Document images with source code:
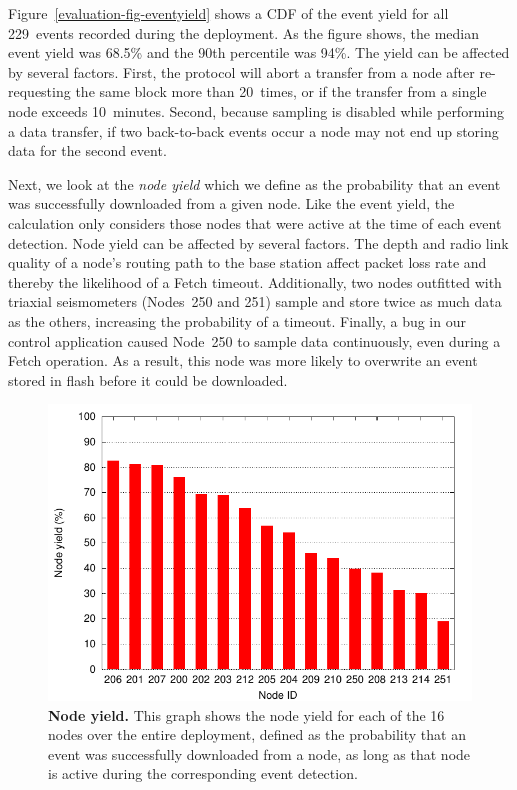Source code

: Figure~\ref{evaluation-fig-eventyield} shows a CDF of the event yield for all
229~events recorded during the deployment. As the figure shows, the median
event yield was 68.5\% and the 90th percentile was 94\%. The yield can be
affected by several factors. First, the protocol will abort a transfer from a
node after re-requesting the same block more than 20~times, or if the
transfer from a single node exceeds 10~minutes. Second, because sampling is
disabled while performing a data transfer, if two back-to-back events occur a
node may not end up storing data for the second event.

Next, we look at the \textit{node yield} which we define as the probability
that an event was successfully downloaded from a given node. Like the event
yield, the calculation only considers those nodes that were active at the
time of each event detection. Node yield can be affected by several factors.
The depth and radio link quality of a node's routing path to the base station
affect packet loss rate and thereby the likelihood of a Fetch timeout.
Additionally, two nodes outfitted with triaxial seismometers (Nodes~250 and
251) sample and store twice as much data as the others, increasing the
probability of a timeout. Finally, a bug in our control application caused
Node~250 to sample data continuously, even during a Fetch operation. As a
result, this node was more likely to overwrite an event stored in flash
before it could be downloaded.

\begin{figure}[t]
\begin{center}
\includegraphics[width=\hsize]{./3-evaluation/figs/nodeyield.pdf}
\end{center}

\caption{\textbf{Node yield.} This graph shows the node yield for each of the
16 nodes over the entire deployment, defined as the probability that an event
was successfully downloaded from a node, as long as that node is active
during the corresponding event detection.}

\label{evaluation-fig-nodeyield}
\end{figure}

◆ **WHAT TO DO**: Nothing but the lines from the one with "yield, the calculation" to the last line of the data should appear in the answer, each exactly as it stands.

◆ **EXERCISE RESPONSE**:
yield, the calculation only considers those nodes that were active at the
time of each event detection. Node yield can be affected by several factors.
The depth and radio link quality of a node's routing path to the base station
affect packet loss rate and thereby the likelihood of a Fetch timeout.
Additionally, two nodes outfitted with triaxial seismometers (Nodes~250 and
251) sample and store twice as much data as the others, increasing the
probability of a timeout. Finally, a bug in our control application caused
Node~250 to sample data continuously, even during a Fetch operation. As a
result, this node was more likely to overwrite an event stored in flash
before it could be downloaded.

\begin{figure}[t]
\begin{center}
\includegraphics[width=\hsize]{./3-evaluation/figs/nodeyield.pdf}
\end{center}

\caption{\textbf{Node yield.} This graph shows the node yield for each of the
16 nodes over the entire deployment, defined as the probability that an event
was successfully downloaded from a node, as long as that node is active
during the corresponding event detection.}

\label{evaluation-fig-nodeyield}
\end{figure}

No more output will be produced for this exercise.